During your eye exam, your eye care professional may do the following tests:
Visual acuity —This test measures how well you see at various distances. You will be asked to look at a chart of letters or numbers and identify what you see.
Tonometry —This test measures the pressure inside the eye. There are several types of tonometry; in air tonometry, a puff of air is blown onto the cornea to take the measurement. Another type uses a small plastic device (Goldman tonometer) that lightly pushes against your eye in order to measure your intraocular pressure. For this test, the eye is first numbed with an eye drop, so you do not feel anything.
Gonioscopy —The eye care professional can see the drainage angle of your eye using a special lens. This can help determine if you are at risk for closed-angle glaucoma.
Pupil dilation —Drops are put in your eyes that enlarge/dilate your pupils. This allows the eye care professional to see more of the inside of your eye. Your close-up (near) vision may remain blurred for several hours afterwards and you may be sensitive to bright light. Ask your doctor for a pair of sunglasses after the dilation.
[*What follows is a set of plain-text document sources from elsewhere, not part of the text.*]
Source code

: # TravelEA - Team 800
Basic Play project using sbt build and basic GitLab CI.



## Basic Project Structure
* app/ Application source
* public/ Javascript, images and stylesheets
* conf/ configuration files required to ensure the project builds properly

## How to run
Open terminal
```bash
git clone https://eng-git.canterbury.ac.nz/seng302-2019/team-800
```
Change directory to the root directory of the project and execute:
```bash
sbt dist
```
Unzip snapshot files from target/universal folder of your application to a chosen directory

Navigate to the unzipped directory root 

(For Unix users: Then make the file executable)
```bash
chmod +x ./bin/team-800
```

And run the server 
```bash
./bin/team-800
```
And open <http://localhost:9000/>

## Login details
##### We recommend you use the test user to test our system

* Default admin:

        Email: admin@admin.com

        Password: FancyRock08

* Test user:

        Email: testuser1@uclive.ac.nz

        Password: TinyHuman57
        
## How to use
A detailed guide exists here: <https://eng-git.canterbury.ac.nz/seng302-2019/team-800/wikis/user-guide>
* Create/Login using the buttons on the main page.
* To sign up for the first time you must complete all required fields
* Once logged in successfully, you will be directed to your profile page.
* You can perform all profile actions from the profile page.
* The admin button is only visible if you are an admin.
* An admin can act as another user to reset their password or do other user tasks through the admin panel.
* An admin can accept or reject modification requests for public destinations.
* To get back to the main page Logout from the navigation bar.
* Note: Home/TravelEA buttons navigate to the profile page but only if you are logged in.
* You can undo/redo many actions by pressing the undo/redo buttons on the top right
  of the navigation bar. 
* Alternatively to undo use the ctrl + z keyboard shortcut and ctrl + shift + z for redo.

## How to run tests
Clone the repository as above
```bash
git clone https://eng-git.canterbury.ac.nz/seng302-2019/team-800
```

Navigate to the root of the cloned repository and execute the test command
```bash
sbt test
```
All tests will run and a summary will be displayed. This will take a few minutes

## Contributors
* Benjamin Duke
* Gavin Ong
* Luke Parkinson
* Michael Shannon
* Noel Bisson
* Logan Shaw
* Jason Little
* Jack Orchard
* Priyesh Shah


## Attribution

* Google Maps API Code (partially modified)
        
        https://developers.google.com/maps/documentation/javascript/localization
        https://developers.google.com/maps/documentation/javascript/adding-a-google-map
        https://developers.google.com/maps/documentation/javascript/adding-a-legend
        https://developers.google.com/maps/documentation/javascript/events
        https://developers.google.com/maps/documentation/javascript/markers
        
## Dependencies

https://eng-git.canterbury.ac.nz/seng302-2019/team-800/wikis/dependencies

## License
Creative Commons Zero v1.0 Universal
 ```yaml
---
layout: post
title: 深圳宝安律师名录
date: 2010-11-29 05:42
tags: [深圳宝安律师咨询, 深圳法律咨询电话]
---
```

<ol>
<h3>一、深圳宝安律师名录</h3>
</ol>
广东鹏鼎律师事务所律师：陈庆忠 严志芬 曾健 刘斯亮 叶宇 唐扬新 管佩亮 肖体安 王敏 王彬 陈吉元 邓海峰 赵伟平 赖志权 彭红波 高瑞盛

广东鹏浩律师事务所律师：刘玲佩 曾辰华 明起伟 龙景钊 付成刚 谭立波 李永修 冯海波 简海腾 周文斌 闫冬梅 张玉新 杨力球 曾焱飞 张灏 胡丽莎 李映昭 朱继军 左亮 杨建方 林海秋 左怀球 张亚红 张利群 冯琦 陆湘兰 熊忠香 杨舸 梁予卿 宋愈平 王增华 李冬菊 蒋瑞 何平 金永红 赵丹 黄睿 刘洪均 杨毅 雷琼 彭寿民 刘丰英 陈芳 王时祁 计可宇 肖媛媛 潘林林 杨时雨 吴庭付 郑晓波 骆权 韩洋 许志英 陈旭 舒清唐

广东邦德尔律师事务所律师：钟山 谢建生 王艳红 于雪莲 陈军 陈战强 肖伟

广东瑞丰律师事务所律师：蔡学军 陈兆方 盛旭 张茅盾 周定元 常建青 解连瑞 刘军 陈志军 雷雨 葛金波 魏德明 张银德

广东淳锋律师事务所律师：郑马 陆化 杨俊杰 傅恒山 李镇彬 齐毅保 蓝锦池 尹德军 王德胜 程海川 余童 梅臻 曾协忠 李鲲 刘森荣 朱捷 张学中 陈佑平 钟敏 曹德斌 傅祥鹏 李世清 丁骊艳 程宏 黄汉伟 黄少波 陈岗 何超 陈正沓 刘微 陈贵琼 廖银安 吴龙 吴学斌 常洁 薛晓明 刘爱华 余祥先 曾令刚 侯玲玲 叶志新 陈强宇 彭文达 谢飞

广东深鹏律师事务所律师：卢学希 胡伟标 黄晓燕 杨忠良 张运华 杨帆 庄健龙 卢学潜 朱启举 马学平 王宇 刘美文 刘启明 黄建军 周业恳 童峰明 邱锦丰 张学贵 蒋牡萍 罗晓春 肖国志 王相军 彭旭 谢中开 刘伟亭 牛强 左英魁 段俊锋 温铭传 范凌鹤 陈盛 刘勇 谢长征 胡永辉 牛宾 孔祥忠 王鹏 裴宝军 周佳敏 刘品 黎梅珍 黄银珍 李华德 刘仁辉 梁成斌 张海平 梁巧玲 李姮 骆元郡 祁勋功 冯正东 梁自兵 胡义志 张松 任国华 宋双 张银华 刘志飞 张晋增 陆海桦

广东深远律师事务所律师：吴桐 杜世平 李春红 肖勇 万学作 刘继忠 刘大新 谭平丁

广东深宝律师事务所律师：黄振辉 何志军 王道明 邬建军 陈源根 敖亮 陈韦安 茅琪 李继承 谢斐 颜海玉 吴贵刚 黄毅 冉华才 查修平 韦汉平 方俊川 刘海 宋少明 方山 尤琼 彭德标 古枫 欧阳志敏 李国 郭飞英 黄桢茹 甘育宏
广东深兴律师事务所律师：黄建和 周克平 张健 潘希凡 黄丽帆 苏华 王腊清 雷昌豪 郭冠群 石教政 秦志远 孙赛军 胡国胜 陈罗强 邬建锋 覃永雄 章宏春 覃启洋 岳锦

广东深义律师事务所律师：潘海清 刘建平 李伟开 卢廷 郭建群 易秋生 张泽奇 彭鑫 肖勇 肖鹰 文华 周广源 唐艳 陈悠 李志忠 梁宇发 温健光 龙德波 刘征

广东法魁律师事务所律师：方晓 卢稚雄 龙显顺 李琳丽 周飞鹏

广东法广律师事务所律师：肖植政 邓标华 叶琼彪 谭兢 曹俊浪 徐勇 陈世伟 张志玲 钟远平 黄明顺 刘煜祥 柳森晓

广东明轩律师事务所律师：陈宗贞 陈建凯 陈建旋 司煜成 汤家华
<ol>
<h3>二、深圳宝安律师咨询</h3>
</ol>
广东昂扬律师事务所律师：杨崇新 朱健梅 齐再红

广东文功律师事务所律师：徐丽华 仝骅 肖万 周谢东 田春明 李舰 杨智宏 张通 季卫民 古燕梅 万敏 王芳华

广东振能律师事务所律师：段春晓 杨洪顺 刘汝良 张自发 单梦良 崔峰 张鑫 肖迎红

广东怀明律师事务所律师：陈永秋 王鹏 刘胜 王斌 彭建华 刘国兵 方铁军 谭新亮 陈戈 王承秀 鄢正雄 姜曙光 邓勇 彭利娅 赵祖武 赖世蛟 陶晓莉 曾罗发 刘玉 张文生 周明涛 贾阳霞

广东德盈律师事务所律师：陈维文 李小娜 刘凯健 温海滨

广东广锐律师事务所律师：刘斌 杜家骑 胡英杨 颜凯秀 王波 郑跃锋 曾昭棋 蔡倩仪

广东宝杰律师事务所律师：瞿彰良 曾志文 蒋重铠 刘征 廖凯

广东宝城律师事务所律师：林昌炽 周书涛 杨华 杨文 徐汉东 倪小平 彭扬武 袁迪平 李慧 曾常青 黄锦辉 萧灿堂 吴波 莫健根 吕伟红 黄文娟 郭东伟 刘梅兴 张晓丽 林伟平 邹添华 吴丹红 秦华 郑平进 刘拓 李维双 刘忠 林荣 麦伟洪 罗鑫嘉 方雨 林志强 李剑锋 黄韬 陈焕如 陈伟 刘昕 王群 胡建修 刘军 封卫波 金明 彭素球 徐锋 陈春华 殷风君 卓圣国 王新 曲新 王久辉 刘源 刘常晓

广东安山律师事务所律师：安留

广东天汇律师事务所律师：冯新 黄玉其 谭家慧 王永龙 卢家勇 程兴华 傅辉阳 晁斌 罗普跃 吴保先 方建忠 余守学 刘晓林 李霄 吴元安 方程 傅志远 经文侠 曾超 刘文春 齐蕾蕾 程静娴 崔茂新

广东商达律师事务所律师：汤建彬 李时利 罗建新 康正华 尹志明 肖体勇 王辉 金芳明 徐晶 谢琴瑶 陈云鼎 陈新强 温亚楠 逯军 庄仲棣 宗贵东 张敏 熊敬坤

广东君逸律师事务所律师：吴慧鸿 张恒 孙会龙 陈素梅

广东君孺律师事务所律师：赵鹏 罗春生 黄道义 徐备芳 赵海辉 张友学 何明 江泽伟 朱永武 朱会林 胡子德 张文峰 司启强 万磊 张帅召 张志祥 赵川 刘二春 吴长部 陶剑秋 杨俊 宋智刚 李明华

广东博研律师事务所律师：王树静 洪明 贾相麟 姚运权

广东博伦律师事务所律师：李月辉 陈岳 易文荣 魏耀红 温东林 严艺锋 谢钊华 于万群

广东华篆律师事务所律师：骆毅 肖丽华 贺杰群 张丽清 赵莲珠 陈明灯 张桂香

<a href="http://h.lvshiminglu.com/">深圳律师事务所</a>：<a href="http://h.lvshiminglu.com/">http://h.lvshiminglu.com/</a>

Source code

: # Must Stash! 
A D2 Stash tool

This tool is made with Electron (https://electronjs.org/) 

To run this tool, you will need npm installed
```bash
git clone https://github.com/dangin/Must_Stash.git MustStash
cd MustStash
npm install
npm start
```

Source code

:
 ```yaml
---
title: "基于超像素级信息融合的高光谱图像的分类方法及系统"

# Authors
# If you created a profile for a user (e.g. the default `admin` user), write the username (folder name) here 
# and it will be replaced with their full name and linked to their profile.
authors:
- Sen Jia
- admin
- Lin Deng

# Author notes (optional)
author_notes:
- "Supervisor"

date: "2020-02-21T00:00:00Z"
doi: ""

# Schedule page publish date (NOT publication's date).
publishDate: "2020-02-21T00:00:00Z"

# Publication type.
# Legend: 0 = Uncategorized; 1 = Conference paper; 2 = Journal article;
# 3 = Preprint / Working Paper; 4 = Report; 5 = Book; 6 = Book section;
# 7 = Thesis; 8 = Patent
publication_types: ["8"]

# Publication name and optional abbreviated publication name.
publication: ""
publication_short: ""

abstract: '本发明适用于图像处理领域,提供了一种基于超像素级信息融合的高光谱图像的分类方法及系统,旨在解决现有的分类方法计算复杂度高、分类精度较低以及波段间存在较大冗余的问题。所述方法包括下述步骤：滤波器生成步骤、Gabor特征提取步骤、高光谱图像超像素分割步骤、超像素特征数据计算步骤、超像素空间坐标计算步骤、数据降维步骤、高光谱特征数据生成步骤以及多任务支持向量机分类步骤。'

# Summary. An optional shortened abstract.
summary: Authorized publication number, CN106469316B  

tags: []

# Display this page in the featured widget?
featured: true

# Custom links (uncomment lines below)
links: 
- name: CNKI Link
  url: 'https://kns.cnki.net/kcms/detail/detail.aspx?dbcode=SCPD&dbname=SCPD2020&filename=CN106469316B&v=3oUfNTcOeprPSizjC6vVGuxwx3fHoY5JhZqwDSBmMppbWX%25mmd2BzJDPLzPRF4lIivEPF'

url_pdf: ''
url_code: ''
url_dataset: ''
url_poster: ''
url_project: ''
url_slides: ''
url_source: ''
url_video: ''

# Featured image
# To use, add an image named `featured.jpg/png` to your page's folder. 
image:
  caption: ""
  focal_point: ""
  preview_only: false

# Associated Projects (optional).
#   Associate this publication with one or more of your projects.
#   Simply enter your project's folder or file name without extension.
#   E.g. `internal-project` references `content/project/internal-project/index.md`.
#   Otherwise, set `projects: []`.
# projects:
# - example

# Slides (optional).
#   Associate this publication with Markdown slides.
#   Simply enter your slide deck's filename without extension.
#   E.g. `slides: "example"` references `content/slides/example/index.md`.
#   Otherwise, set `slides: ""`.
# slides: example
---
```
Ophthalmoscopy —Once your pupils are dilated, the eye care professional will examine your optic nerve and the rest of your retina with an instrument called an ophthalmoscope. The color and appearance of the optic nerve may indicate if damage from glaucoma is present and how extensive it is. Your doctor will probably take pictures of your optic nerve for future comparison.
Perimetry (visual field test) —This test produces a map of the complete field of vision. It is used to check whether there is damage to any area of vision. Since glaucoma slowly affects your peripheral, or side vision, you may not know you have any problems until detected on this test.
Pachymetry —Your physician may measure the thickness of your cornea using a special machine called a corneal pachymeter.Your eye is numbed with a drop first and it does not hurt.
Nerve Fiber Layer Analysis —Your doctor may use a special machine, such as an OCT, GDx, or HRT, to measure the thickness of the nerve fiber around your optic nerve. This can often be compared to normative data from other people without glaucoma of your age, sex, and race. It also can be rechecked in the future to see if there is any loss of nerve fiber thickness with time.
Ask your doctor for guidelines specific for your individual situation. The American Academy of Ophthalmology recommends the following general screening guidelines healthy adults with no risk factors for eye disease:
- At least once between age 20-29
- At least twice between age 30-39
- Age 40-64: every 2 to 4 years
- Age 65 and older: every 1 to 2 years
You should be screened more often, or as directed by your doctor, if you:
- Have risk factors for glaucoma or other eye diseases
- Have a family member who has glaucoma
- Have a personal or family history of eye disease
- Are African American or African heritage or of Latin heritage
- Have had a serious eye injury in the past
- Had eye surgery in the past
- Are taking a corticosteroid medication
- Have diabetes, high blood pressure , or other chronic illness
Cautionary Note: If you currently have eye symptoms, you should call your provider immediately for an evaluation. In case of an emergency, call for an ambulance immediately.